- **Problem requirements**
The string "defined" appears in some lines of the entries that follow; copy each such line.

- **Supplied records**
━━━━━━━━

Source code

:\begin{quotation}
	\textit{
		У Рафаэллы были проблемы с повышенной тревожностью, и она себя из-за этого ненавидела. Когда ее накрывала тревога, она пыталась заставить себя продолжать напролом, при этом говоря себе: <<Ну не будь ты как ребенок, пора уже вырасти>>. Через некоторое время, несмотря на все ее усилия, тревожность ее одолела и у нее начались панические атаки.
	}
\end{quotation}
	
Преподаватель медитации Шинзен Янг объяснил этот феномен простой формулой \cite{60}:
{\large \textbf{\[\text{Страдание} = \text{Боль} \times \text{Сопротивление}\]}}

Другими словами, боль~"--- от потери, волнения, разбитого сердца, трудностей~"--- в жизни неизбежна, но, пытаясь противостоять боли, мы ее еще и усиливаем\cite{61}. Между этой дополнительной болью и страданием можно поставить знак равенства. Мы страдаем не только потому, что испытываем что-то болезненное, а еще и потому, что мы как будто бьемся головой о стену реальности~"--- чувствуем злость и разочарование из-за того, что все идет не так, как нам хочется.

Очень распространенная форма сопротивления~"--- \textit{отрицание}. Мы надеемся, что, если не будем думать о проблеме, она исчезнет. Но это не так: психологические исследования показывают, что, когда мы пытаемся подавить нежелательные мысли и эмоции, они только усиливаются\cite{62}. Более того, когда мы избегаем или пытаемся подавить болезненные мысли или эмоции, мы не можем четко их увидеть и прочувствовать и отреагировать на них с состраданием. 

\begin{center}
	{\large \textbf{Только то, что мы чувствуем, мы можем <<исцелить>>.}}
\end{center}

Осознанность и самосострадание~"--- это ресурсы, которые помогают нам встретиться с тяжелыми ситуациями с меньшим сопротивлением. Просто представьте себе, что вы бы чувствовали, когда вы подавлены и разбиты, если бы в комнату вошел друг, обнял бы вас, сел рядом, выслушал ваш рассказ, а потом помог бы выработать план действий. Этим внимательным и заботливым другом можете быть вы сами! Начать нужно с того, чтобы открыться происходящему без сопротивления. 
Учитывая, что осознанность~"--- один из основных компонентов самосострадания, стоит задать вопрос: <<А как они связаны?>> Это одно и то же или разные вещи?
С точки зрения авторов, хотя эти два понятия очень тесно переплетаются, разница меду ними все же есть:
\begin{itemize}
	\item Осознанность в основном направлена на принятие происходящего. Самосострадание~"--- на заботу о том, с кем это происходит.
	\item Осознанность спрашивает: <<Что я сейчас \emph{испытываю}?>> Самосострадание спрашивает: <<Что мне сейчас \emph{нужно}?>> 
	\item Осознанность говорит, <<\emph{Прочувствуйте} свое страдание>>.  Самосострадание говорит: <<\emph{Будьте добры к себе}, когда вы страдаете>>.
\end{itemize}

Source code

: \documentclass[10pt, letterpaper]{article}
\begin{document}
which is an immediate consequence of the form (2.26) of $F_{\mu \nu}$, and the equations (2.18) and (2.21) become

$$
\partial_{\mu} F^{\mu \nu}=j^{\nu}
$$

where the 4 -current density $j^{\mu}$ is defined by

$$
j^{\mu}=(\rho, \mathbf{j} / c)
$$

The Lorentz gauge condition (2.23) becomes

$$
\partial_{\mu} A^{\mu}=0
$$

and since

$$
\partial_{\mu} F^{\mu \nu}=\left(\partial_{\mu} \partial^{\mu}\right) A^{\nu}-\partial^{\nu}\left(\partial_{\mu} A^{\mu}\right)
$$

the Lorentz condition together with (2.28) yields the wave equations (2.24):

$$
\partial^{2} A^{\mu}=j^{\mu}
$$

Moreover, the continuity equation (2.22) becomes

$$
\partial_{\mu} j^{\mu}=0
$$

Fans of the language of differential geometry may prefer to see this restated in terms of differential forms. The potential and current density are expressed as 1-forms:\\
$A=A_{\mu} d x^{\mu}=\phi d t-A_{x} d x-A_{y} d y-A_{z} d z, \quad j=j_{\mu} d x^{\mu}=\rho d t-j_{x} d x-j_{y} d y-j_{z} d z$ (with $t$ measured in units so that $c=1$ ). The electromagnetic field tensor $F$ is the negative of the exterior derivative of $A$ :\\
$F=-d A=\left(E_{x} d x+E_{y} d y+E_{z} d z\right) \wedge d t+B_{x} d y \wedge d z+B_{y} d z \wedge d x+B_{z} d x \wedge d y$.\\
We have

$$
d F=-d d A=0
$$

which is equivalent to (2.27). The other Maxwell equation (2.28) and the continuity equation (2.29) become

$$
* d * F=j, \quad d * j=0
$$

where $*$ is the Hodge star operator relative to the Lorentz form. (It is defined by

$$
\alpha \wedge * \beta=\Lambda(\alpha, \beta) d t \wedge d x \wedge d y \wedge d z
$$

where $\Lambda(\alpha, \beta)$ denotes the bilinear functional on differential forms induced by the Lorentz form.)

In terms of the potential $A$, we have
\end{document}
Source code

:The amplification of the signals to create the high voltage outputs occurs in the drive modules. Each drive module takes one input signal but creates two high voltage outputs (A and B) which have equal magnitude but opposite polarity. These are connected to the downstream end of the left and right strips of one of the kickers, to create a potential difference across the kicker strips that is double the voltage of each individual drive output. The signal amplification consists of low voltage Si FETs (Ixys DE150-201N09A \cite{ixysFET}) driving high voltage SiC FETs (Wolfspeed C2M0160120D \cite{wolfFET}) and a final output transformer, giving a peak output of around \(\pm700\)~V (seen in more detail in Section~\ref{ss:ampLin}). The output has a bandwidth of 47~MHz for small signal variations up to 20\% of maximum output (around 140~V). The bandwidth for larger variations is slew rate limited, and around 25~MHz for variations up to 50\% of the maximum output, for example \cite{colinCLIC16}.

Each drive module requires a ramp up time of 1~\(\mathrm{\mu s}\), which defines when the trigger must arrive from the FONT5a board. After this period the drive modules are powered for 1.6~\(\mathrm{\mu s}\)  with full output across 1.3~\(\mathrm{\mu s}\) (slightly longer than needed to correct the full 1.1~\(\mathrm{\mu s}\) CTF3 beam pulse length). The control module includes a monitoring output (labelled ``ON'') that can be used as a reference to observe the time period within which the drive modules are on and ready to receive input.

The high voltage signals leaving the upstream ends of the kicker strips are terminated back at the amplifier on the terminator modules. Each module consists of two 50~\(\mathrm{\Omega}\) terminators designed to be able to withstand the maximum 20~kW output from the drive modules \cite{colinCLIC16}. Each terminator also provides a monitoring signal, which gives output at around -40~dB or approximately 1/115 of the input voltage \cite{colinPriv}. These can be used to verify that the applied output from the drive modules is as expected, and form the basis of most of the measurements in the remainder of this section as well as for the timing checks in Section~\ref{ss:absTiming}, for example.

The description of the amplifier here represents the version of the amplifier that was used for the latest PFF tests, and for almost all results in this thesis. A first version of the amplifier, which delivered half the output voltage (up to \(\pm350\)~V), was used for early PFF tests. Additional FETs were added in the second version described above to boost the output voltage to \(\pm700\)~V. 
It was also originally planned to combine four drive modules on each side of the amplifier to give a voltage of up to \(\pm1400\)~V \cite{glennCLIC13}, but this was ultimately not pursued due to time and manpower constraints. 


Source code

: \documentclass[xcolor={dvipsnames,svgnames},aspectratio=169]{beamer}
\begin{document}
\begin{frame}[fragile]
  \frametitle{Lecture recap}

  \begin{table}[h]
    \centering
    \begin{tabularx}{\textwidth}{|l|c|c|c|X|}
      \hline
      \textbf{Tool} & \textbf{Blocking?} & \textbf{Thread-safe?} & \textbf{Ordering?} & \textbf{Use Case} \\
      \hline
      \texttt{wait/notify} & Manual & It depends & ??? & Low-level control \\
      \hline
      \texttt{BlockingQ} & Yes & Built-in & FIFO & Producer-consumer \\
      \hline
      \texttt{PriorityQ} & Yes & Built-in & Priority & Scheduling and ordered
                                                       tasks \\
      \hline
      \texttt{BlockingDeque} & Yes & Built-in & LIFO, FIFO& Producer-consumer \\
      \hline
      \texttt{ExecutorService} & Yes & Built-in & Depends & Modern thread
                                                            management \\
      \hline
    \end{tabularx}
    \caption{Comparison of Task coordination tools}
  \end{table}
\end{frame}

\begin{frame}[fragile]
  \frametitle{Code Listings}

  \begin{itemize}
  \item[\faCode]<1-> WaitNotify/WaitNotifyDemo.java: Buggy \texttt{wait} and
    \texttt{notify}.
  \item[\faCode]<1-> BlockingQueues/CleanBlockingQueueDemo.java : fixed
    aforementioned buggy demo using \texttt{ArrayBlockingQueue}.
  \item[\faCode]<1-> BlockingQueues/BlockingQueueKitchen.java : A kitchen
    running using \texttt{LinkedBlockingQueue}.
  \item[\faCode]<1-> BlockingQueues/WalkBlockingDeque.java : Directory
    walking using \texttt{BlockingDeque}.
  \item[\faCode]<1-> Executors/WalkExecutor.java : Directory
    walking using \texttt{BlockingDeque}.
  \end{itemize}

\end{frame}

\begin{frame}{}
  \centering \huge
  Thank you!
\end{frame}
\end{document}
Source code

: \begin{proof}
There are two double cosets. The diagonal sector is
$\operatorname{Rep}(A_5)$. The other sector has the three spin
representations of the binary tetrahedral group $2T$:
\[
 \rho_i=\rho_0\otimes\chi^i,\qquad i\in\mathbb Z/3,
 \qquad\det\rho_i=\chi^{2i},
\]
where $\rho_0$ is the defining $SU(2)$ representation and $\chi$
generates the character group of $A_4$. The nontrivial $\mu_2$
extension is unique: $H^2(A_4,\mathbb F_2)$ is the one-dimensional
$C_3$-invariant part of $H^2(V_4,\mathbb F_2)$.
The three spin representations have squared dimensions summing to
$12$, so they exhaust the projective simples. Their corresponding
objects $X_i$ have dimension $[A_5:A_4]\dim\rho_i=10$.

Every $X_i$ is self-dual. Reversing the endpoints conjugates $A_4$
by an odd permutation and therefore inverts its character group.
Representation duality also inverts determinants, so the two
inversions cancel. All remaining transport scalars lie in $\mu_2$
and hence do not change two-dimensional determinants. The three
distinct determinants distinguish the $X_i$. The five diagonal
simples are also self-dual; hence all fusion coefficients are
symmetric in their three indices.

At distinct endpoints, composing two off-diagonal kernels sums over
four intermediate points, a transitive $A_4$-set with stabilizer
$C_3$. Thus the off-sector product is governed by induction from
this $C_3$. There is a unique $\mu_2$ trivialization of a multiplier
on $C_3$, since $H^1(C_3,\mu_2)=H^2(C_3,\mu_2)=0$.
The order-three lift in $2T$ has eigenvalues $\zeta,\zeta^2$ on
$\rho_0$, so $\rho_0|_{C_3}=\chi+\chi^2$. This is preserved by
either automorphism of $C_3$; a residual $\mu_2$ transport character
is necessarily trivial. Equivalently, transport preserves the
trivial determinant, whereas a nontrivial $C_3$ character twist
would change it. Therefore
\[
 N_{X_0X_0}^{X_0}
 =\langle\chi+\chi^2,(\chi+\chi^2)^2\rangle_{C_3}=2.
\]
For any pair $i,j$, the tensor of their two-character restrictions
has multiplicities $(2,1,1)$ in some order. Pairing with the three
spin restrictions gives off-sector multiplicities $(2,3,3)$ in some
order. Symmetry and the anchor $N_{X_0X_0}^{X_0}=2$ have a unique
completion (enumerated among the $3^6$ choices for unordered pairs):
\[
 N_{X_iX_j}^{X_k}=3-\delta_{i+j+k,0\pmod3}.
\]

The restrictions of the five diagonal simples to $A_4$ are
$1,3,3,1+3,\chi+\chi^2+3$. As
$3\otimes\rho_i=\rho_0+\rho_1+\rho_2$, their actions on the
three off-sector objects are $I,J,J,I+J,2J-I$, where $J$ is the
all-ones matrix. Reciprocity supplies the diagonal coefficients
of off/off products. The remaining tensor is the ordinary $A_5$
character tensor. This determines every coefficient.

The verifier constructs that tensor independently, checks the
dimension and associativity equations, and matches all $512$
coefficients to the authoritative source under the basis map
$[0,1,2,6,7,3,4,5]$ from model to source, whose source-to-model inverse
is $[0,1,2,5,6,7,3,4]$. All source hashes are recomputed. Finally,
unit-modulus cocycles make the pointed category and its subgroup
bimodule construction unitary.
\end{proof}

━━━━━━━━

- **Task output**
where the 4 -current density $j^{\mu}$ is defined by
where $*$ is the Hodge star operator relative to the Lorentz form. (It is defined by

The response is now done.